> EXERCISE:
The lines to extract run from the start of the records through the line with "Racist & Ethnicity", both ends included; drop the pictures.

-- DATA PROVIDED follows --

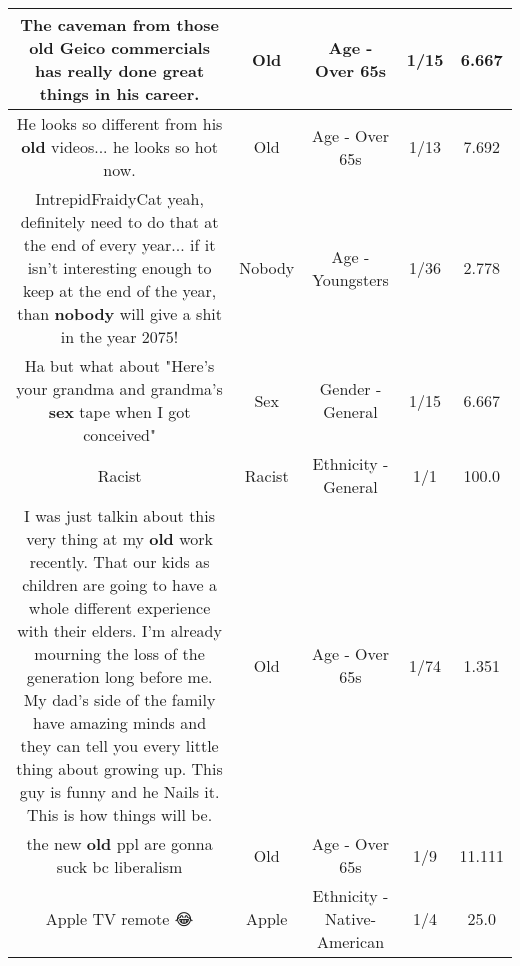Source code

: \documentclass[11pt]{article}
\newlength\mylength
\begin{document}
\begin{center}
\begin{longtable}{|C{.65\mylength}|C{.30\mylength}|C{.12\mylength}|C{.12\mylength}|C{.12\mylength}|}
  \small The caveman from those \textbf{old} Geico commercials has really done great things in his career.\normalsize   & Old & Age - Over 65s & 1/15 & 6.667 \\  \hline
  \small He looks so different from his \textbf{old} videos... he looks so hot now.\normalsize   & Old & Age - Over 65s & 1/13 & 7.692 \\  \hline
  \small IntrepidFraidyCat yeah, definitely need to do that at the end of every year... if it isn't interesting enough to keep at the end of the year, than \textbf{nobody} will give a shit in the year 2075!\normalsize   & Nobody & Age - Youngsters & 1/36 & 2.778 \\  \hline
  \small Ha but what about "Here's your grandma and grandma's \textbf{sex} tape when I got conceived"\normalsize   & Sex & Gender - General & 1/15 & 6.667 \\  \hline
  \small Racist\normalsize   & Racist & Ethnicity - General & 1/1 & 100.0 \\  \hline
  \small I was just talkin about this very thing at my \textbf{old} work recently. That our kids as children are going to have a whole different experience with their elders. I'm already mourning the loss of the generation long before me. My dad's side of the family have amazing minds and they can tell you every little thing about growing up. This guy is funny and he Nails it. This is how things will be.\normalsize   & Old & Age - Over 65s & 1/74 & 1.351 \\  \hline
  \small the new \textbf{old} ppl are gonna suck bc liberalism\normalsize   & Old & Age - Over 65s & 1/9 & 11.111 \\  \hline
  \small Apple TV remote 😂\normalsize   & Apple & Ethnicity - Native-American & 1/4 & 25.0 \\  \hline

\end{longtable}
\end{center}
\end{document}
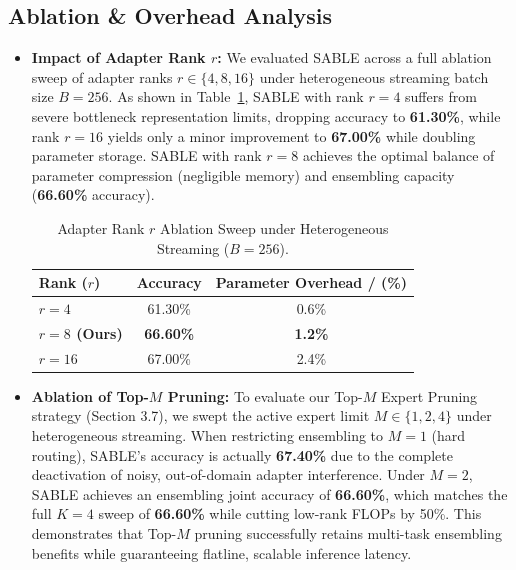 \subsection{Ablation \& Overhead Analysis}
\begin{itemize}
    \item \textbf{Impact of Adapter Rank $r$:} We evaluated SABLE across a full ablation sweep of adapter ranks $r \in \{4, 8, 16\}$ under heterogeneous streaming batch size $B=256$. As shown in Table~\ref{tab:rank_ablation}, SABLE with rank $r=4$ suffers from severe bottleneck representation limits, dropping accuracy to \textbf{61.30\%}, while rank $r=16$ yields only a minor improvement to \textbf{67.00\%} while doubling parameter storage. SABLE with rank $r=8$ achieves the optimal balance of parameter compression (negligible memory) and ensembling capacity (\textbf{66.60\%} accuracy).
    \begin{table}[htbp]
    \caption{Adapter Rank $r$ Ablation Sweep under Heterogeneous Streaming ($B=256$).}
    \label{tab:rank_ablation}
    \vskip 0.1in
    \begin{center}
    \begin{small}
    \begin{sc}
    \begin{tabular}{lcc}
    \toprule
    Rank ($r$) & Accuracy & Parameter Overhead / (\%) \\
    \midrule
    $r=4$ & 61.30\% & 0.6\% \\
    \textbf{$r=8$ (Ours)} & \textbf{66.60\%} & \textbf{1.2\%} \\
    $r=16$ & 67.00\% & 2.4\% \\
    \bottomrule
    \end{tabular}
    \end{sc}
    \end{small}
    \end{center}
    \end{table}
    
    \item \textbf{Ablation of Top-$M$ Pruning:} To evaluate our Top-$M$ Expert Pruning strategy (Section 3.7), we swept the active expert limit $M \in \{1, 2, 4\}$ under heterogeneous streaming. When restricting ensembling to $M=1$ (hard routing), SABLE's accuracy is actually \textbf{67.40\%} due to the complete deactivation of noisy, out-of-domain adapter interference. Under $M=2$, SABLE achieves an ensembling joint accuracy of \textbf{66.60\%}, which matches the full $K=4$ sweep of \textbf{66.60\%} while cutting low-rank FLOPs by 50\%. This demonstrates that Top-$M$ pruning successfully retains multi-task ensembling benefits while guaranteeing flatline, scalable inference latency.
    

\end{itemize}
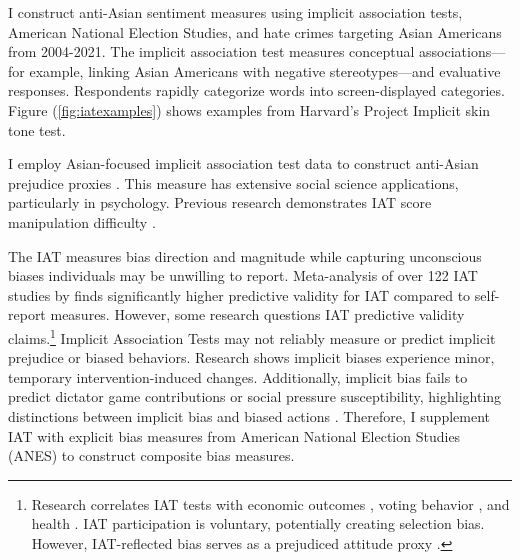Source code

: I construct anti-Asian sentiment measures using implicit association tests, American National Election Studies, and hate crimes targeting Asian Americans from 2004-2021. The implicit association test measures conceptual associations—for example, linking Asian Americans with negative stereotypes—and evaluative responses. Respondents rapidly categorize words into screen-displayed categories. Figure (\ref{fig:iatexamples}) shows examples from Harvard's Project Implicit skin tone test.

I employ Asian-focused implicit association test data to construct anti-Asian prejudice proxies \autocite{greenwaldMeasuringIndividualDifferences1998}. This measure has extensive social science applications, particularly in psychology. Previous research demonstrates IAT score manipulation difficulty \autocite{egloffPredictiveValidityImplicit2002}.

The IAT measures bias direction and magnitude while capturing unconscious biases individuals may be unwilling to report. Meta-analysis of over 122 IAT studies by \textcite{greenwaldMeasuringIndividualDifferences1998} finds significantly higher predictive validity for IAT compared to self-report measures. However, some research questions IAT predictive validity claims.\footnote{Research correlates IAT tests with economic outcomes \autocite{chettyRaceEconomicOpportunity2020,gloverDiscriminationSelfFulfillingProphecy2017}, voting behavior \autocite{friesePredictingVotingBehavior2007}, and health \autocite{leitnerRacialBiasAssociated2016}. IAT participation is voluntary, potentially creating selection bias. However, IAT-reflected bias serves as a prejudiced attitude proxy \autocite{chettyRaceEconomicOpportunity2020}.} Implicit Association Tests may not reliably measure or predict implicit prejudice or biased behaviors. Research shows implicit biases experience minor, temporary intervention-induced changes. Additionally, implicit bias fails to predict dictator game contributions or social pressure susceptibility, highlighting distinctions between implicit bias and biased actions \autocite{arkesAttributionsImplicitPrejudice2004,forscherMetaanalysisProceduresChange2019,leeDoesImplicitBias2018}. Therefore, I supplement IAT with explicit bias measures from American National Election Studies (ANES) to construct composite bias measures.


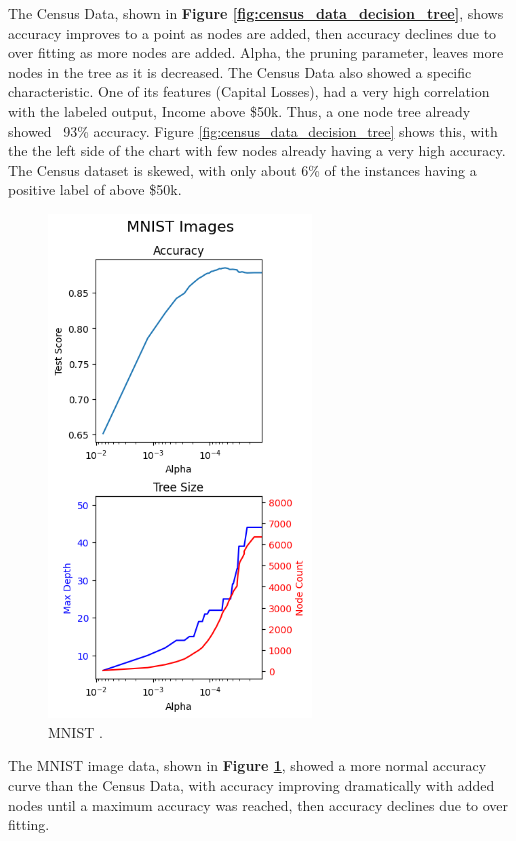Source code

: \documentclass[letterpaper]{article} %
\begin{document}
The Census Data, shown in \textbf{Figure \ref{fig:census_data_decision_tree}},  shows accuracy improves to a point as nodes are added, then accuracy declines due to over fitting as more nodes are added.  Alpha, the pruning parameter, leaves more nodes in the tree as it is decreased.  The Census Data also showed a specific characteristic.  One of its features (Capital Losses), had a very high correlation with the labeled output, Income above \$50k.  Thus, a one node tree already showed ~93\% accuracy.  Figure \ref{fig:census_data_decision_tree} shows this, with the the left side of the chart with few nodes already having a very high accuracy.  The Census dataset is skewed, with only about 6\% of the instances having a positive label of above \$50k. 

\begin{figure}[h]
\centering
\includegraphics[width=2.75in]{figures/MNIST_Images_decision_tree.png}
\caption{MNIST . }
\label{fig:MNIST_Images_decision_tree}
\end{figure}

The MNIST image data, shown in \textbf{Figure \ref{fig:MNIST_Images_decision_tree}}, showed a more normal accuracy curve than the Census Data, with accuracy improving dramatically with added nodes until a maximum accuracy was reached, then accuracy declines due to over fitting.  
\end{document}
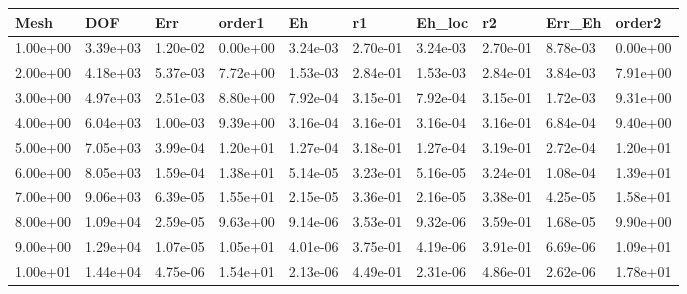 \begin{tabular}{llllllllll}
Mesh & DOF & Err & order1 & Eh & r1 & Eh_loc & r2 & Err_Eh & order2 \\ 
\hline 
1.00e+00 & 3.39e+03 & 1.20e-02 & 0.00e+00 & 3.24e-03 & 2.70e-01 & 3.24e-03 & 2.70e-01 & 8.78e-03 & 0.00e+00 \\ 
2.00e+00 & 4.18e+03 & 5.37e-03 & 7.72e+00 & 1.53e-03 & 2.84e-01 & 1.53e-03 & 2.84e-01 & 3.84e-03 & 7.91e+00 \\ 
3.00e+00 & 4.97e+03 & 2.51e-03 & 8.80e+00 & 7.92e-04 & 3.15e-01 & 7.92e-04 & 3.15e-01 & 1.72e-03 & 9.31e+00 \\ 
4.00e+00 & 6.04e+03 & 1.00e-03 & 9.39e+00 & 3.16e-04 & 3.16e-01 & 3.16e-04 & 3.16e-01 & 6.84e-04 & 9.40e+00 \\ 
5.00e+00 & 7.05e+03 & 3.99e-04 & 1.20e+01 & 1.27e-04 & 3.18e-01 & 1.27e-04 & 3.19e-01 & 2.72e-04 & 1.20e+01 \\ 
6.00e+00 & 8.05e+03 & 1.59e-04 & 1.38e+01 & 5.14e-05 & 3.23e-01 & 5.16e-05 & 3.24e-01 & 1.08e-04 & 1.39e+01 \\ 
7.00e+00 & 9.06e+03 & 6.39e-05 & 1.55e+01 & 2.15e-05 & 3.36e-01 & 2.16e-05 & 3.38e-01 & 4.25e-05 & 1.58e+01 \\ 
8.00e+00 & 1.09e+04 & 2.59e-05 & 9.63e+00 & 9.14e-06 & 3.53e-01 & 9.32e-06 & 3.59e-01 & 1.68e-05 & 9.90e+00 \\ 
9.00e+00 & 1.29e+04 & 1.07e-05 & 1.05e+01 & 4.01e-06 & 3.75e-01 & 4.19e-06 & 3.91e-01 & 6.69e-06 & 1.09e+01 \\ 
1.00e+01 & 1.44e+04 & 4.75e-06 & 1.54e+01 & 2.13e-06 & 4.49e-01 & 2.31e-06 & 4.86e-01 & 2.62e-06 & 1.78e+01 \\ 
\hline 
\end{tabular}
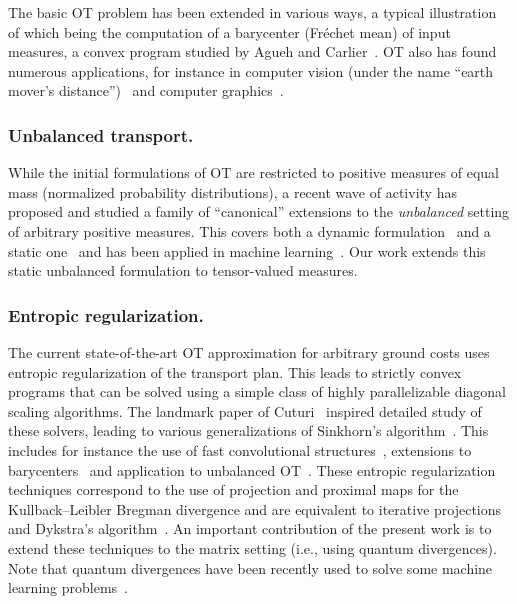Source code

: The basic OT problem has been extended in various ways, a typical illustration of which being the computation of a barycenter (Fr\'echet mean) of input measures, a convex program studied by Agueh and Carlier~.
%
OT also has found numerous applications, for instance in computer vision (under the name ``earth mover's distance'')~\cite{rubner-2000} and computer graphics~\cite{bonneel-2011}. %


\subsubsection{Unbalanced transport.}

While the initial formulations of OT are restricted to positive measures of equal mass (normalized probability distributions), a recent wave of activity has proposed and studied a family of ``canonical'' extensions %
to the \emph{unbalanced} setting of arbitrary positive measures. This covers both a dynamic formulation~\cite{LieroMielkeSavareCourt,kondratyev2015,2016-chizat-focm} and a static one~\cite{LieroMielkeSavareLong,2015-chizat-unbalanced} and has been applied in machine learning~\cite{frogner-2015}. 
%
Our work extends this static unbalanced formulation to tensor-valued measures. 


\subsubsection{Entropic regularization.}

The current state-of-the-art OT approximation for arbitrary ground costs uses entropic regularization of the transport plan. This leads to strictly convex programs that can be solved using a simple class of highly parallelizable diagonal scaling algorithms. The landmark paper of Cuturi~ inspired detailed study of these solvers, leading to various generalizations of Sinkhorn's algorithm~. This includes for instance the use of fast convolutional structures~\cite{solomon-2015}, extensions to barycenters~\cite{benamou-2015} and application to unbalanced OT~\cite{frogner-2015,2016-chizat-sinkhorn}.
%
These entropic regularization techniques correspond to the use of projection and proximal maps for the Kullback--Leibler Bregman divergence and are equivalent to iterative projections~\cite{bregman-1967} and Dykstra's algorithm~\cite{Dykstra83,bauschke-lewis}. 
%
An important contribution of the present work is to extend these techniques to the matrix setting (i.e., using quantum divergences). Note that quantum divergences have been recently used to solve some machine learning problems~\cite{Dhillon2008,Kulis2009,Chandrasekaran2016}.%


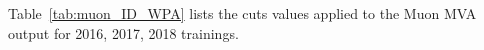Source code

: %
%

Table~\ref{tab:muon_ID_WPA} lists the cuts values applied to the Muon MVA output for 2016, 2017, 2018 trainings.

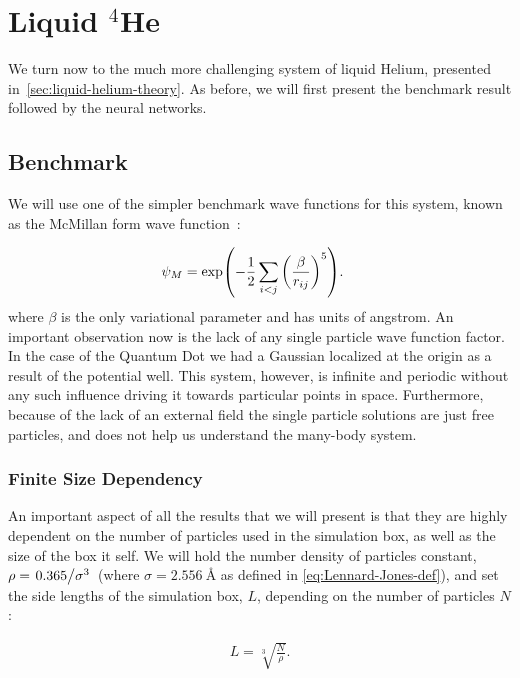 \documentclass[Thesis.tex]{subfiles}
\begin{document}
\chapter{Liquid $^4$He}
\label{chp:liquid-helium}

We turn now to the much more challenging system of liquid Helium, presented
in~\cref{sec:liquid-helium-theory}. As before, we will first present the
benchmark result followed by the neural networks.


\section{Benchmark}

We will use one of the simpler benchmark wave functions for this system, known
as the McMillan form wave function~\cite{McMillan-1965}:

\begin{align}
  \label{eq:McMillan-wave-function-def}
  \psi_{M} &= \exp(-\frac{1}{2}\sum_{i<j} \qty(\frac{\beta}{r_{ij}})^5).
\end{align}
where $\beta$ is the only variational parameter and has units of angstrom. An
important observation now is the lack of any single particle wave function
factor. In the case of the Quantum Dot we had a Gaussian localized at the origin
as a result of the potential well. This system, however, is infinite and
periodic without any such influence driving it towards particular points in
space. Furthermore, because of the lack of an external field the single particle
solutions are just free particles, and does not help us understand the many-body
system.

\subsection{Finite Size Dependency}

An important aspect of all the results that we will present is that they are
highly dependent on the number of particles used in the simulation box, as well
as the size of the box it self. We will hold the number density of particles
constant, $\rho = \flatfrac{\num{0.365}}{\sigma^3}$ (where $\sigma =
\SI{2.556}{\angstrom}$ as defined in \cref{eq:Lennard-Jones-def}), and set the
side lengths of the simulation box, $L$, depending on
the number of particles $N$:

\begin{align}
  L = \sqrt[3]{\frac{N}{\rho}}.
\end{align}
\end{document}
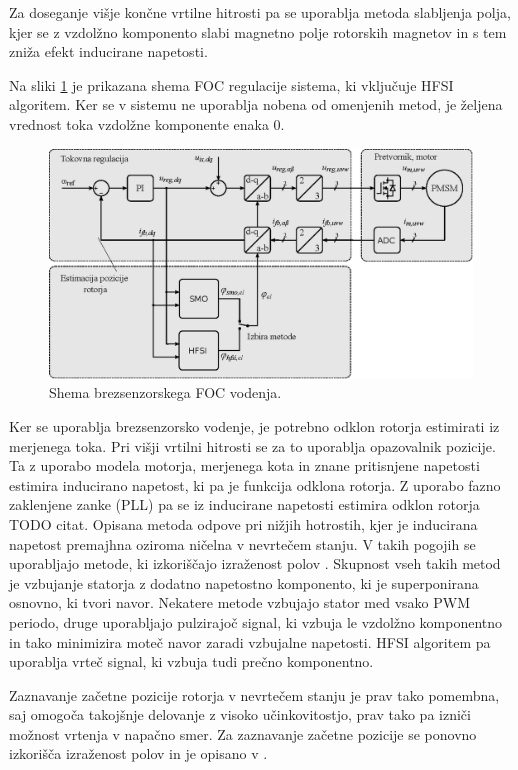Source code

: \documentclass[a4paper,twoside,openright,12pt,slovene]{book}
\begin{document}
Za doseganje višje končne vrtilne hitrosti pa se uporablja metoda slabljenja polja, kjer se z vzdolžno komponento slabi magnetno polje rotorskih magnetov in s tem zniža efekt inducirane
napetosti\cite{ambrovzivc2016elektrivcni}.

Na sliki \ref{FOCshema} je prikazana shema FOC regulacije sistema, ki vključuje HFSI algoritem. Ker se v sistemu ne uporablja nobena od omenjenih metod, je željena vrednost toka vzdolžne komponente enaka 0.

\begin{figure}[!htbp]
    \centering
    \includegraphics[width=0.75\columnwidth]{Slike/Inkscape/FOC.eps}
    \caption{\label{FOCshema} Shema brezsenzorskega FOC vodenja.}
\end{figure}

Ker se uporablja brezsenzorsko vodenje, je potrebno odklon rotorja estimirati iz merjenega toka. Pri višji vrtilni hitrosti se za to uporablja opazovalnik pozicije. Ta z uporabo modela motorja, merjenega
kota in znane pritisnjene napetosti estimira inducirano napetost, ki pa je funkcija odklona rotorja. Z uporabo fazno zaklenjene zanke (PLL) pa se iz inducirane napetosti estimira odklon rotorja TODO
citat.
Opisana metoda odpove pri nižjih hotrostih, kjer je inducirana napetost premajhna oziroma ničelna v nevrtečem stanju. V takih pogojih se uporabljajo metode, ki izkoriščajo izraženost polov \cite{ThreeYearsOfExperience}. Skupnost
vseh takih metod je vzbujanje statorja z dodatno napetostno komponento, ki je superponirana osnovno, ki tvori navor. Nekatere metode vzbujajo stator med vsako PWM periodo, druge uporabljajo pulzirajoč
signal, ki vzbuja le vzdolžno komponentno in tako minimizira moteč navor zaradi vzbujalne napetosti. HFSI algoritem pa uporablja vrteč signal, ki vzbuja tudi prečno komponentno. 

Zaznavanje začetne pozicije rotorja v nevrtečem stanju je prav tako pomembna, saj omogoča takojšnje delovanje z visoko učinkovitostjo, prav tako pa izniči možnost vrtenja v napačno smer. Za zaznavanje
začetne pozicije se ponovno izkorišča izraženost polov in je opisano v \cite{IPDBoussak}.
\end{document}
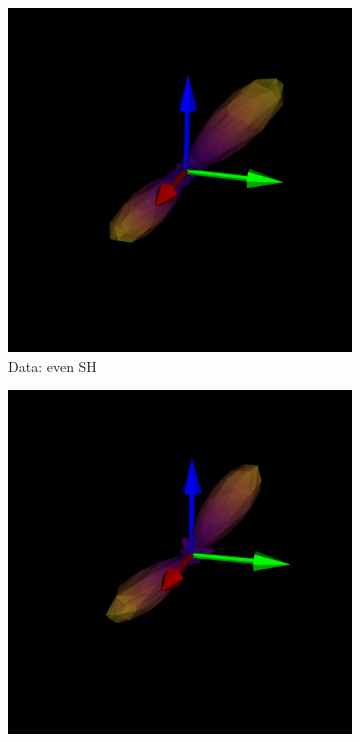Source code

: \documentclass[11pt]{article}
\begin{document}
\begin{figure}[h]
\begin{subfigure}[b]{0.3\textwidth}
    \includegraphics[width=\linewidth]{figs/roi_even}
    \caption{Data: even SH} 
  \end{subfigure}
  \hspace{1em}
  \begin{subfigure}[b]{0.3\textwidth}
    \includegraphics[width=\linewidth]{figs/roi_all}

\end{subfigure}
\end{figure}
\end{document}
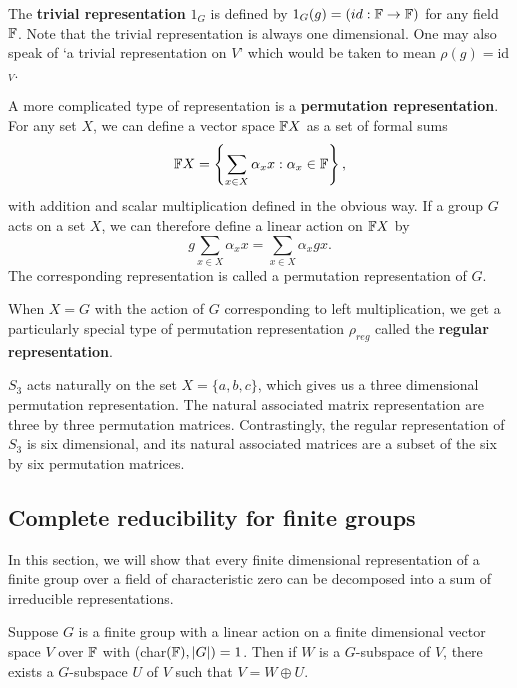 \documentclass[a4paper]{article}
\begin{document}
The \textbf{trivial representation} $1_G$ is defined by $1_G(g) = (id : \mathbb{F} \to \mathbb{F})$ for any field $\mathbb{F}$. Note that the trivial representation is always one dimensional. One may also speak of `a trivial representation on $V$' which would be taken to mean $\rho(g) = $id$_V$.

A more complicated type of representation is a \textbf{permutation representation}. For any set $X$, we can define a vector space $\mathbb{F} X$ as a set of formal sums $$\mathbb{F} X = \left\{ \sum_{x \in X} \alpha_x x : \alpha_x \in \mathbb{F} \right\},$$ with addition and scalar multiplication defined in the obvious way. 
If a group $G$ acts on a set $X$, we can therefore define a linear action on $\mathbb{F} X$ by $$g\sum_{x \in X} \alpha_x x = \sum_{x \in X} \alpha_x gx.$$ The corresponding representation is called a permutation representation of $G$.

When $X = G$ with the action of $G$ corresponding to left multiplication, we get a particularly special type of permutation representation $\rho_{reg}$ called the \textbf{regular representation}. 

\begin{eg}[Representations of $S_3$] 
    $S_3$ acts naturally on the set $X = \{a,b,c\}$, which gives us a three dimensional permutation representation. The natural associated matrix representation are three by three permutation matrices. Contrastingly, the regular representation of $S_3$ is six dimensional, and its natural associated matrices are a subset of the six by six permutation matrices.
\end{eg}

\subsection{Complete reducibility for finite groups}

In this section, we will show that every finite dimensional representation of a finite group over a field of characteristic zero can be decomposed into a sum of irreducible representations.

\begin{thm}
    Suppose $G$ is a finite group with a linear action on a finite dimensional vector space $V$ over $\mathbb{F}$ with (char$(\mathbb{F}), |G|) = 1$. Then if $W$ is a $G$-subspace of $V$, there exists a $G$-subspace $U$ of $V$ such that $V = W \oplus U$.
\end{thm}
\end{document}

-- DATA PROVIDED concluded --

> RESPONSE TO THE EXERCISE:
Source code

: \documentclass[11pt]{article}
\newlength\mylength
\begin{document}
\begin{center}
\begin{longtable}{|C{.65\mylength}|C{.30\mylength}|C{.12\mylength}|C{.12\mylength}|C{.12\mylength}|}
  \small The caveman from those \textbf{old} Geico commercials has really done great things in his career.\normalsize   & Old & Age - Over 65s & 1/15 & 6.667 \\  \hline
  \small He looks so different from his \textbf{old} videos... he looks so hot now.\normalsize   & Old & Age - Over 65s & 1/13 & 7.692 \\  \hline
  \small IntrepidFraidyCat yeah, definitely need to do that at the end of every year... if it isn't interesting enough to keep at the end of the year, than \textbf{nobody} will give a shit in the year 2075!\normalsize   & Nobody & Age - Youngsters & 1/36 & 2.778 \\  \hline
  \small Ha but what about "Here's your grandma and grandma's \textbf{sex} tape when I got conceived"\normalsize   & Sex & Gender - General & 1/15 & 6.667 \\  \hline
  \small Racist\normalsize   & Racist & Ethnicity - General & 1/1 & 100.0 \\  \hline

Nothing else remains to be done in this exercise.